▸ **Stored data**:
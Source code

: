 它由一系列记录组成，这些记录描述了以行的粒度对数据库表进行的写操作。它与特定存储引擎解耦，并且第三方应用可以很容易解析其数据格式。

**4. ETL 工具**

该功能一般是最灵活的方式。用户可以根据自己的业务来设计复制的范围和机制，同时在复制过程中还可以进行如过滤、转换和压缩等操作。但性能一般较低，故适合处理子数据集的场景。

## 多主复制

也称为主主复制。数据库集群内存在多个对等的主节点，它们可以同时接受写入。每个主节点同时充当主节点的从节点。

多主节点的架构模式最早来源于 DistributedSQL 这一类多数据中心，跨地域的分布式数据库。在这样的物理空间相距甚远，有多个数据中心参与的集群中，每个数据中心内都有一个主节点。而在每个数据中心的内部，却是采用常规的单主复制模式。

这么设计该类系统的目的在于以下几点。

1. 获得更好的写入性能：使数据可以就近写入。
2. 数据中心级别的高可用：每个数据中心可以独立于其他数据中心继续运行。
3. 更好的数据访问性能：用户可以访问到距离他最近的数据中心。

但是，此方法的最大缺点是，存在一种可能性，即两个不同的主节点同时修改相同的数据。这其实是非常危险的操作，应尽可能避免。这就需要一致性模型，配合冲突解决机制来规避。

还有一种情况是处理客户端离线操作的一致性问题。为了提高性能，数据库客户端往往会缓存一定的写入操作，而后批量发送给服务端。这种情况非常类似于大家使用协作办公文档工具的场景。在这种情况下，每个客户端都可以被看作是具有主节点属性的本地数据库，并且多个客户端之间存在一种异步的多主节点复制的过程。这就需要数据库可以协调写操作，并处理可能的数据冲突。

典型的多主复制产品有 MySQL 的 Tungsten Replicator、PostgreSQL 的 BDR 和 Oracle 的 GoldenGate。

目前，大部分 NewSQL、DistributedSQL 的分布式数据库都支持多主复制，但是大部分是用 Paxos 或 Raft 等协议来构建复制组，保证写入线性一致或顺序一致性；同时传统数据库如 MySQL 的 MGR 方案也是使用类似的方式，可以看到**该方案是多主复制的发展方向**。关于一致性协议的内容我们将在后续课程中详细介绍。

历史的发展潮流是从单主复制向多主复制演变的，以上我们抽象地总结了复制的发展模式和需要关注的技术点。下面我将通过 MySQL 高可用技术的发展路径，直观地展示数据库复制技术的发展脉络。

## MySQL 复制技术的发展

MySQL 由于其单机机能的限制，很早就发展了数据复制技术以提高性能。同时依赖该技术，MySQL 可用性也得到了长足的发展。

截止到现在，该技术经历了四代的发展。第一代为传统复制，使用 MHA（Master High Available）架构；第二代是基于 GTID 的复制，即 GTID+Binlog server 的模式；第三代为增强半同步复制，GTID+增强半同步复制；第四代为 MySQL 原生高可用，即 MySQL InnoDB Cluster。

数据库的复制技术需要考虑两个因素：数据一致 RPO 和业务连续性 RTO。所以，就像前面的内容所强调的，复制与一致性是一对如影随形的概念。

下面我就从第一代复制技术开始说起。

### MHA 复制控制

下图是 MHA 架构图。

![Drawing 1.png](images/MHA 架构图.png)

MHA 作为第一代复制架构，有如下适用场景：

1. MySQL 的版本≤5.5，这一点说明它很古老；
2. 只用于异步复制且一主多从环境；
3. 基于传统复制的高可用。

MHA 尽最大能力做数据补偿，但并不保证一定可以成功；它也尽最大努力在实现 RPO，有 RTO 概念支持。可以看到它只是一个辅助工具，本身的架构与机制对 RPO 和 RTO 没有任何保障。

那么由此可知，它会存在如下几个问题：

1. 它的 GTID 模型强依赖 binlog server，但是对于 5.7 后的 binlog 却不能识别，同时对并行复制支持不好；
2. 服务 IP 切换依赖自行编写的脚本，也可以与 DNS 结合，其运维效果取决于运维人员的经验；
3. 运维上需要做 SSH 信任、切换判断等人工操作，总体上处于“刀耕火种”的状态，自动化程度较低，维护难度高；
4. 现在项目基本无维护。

▸ **EXERCISE GOAL**: Every line above in which the word "DistributedSQL" occurs is to be copied.

▸ **RESPONSE AREA**:
多主节点的架构模式最早来源于 DistributedSQL 这一类多数据中心，跨地域的分布式数据库。在这样的物理空间相距甚远，有多个数据中心参与的集群中，每个数据中心内都有一个主节点。而在每个数据中心的内部，却是采用常规的单主复制模式。
目前，大部分 NewSQL、DistributedSQL 的分布式数据库都支持多主复制，但是大部分是用 Paxos 或 Raft 等协议来构建复制组，保证写入线性一致或顺序一致性；同时传统数据库如 MySQL 的 MGR 方案也是使用类似的方式，可以看到**该方案是多主复制的发展方向**。关于一致性协议的内容我们将在后续课程中详细介绍。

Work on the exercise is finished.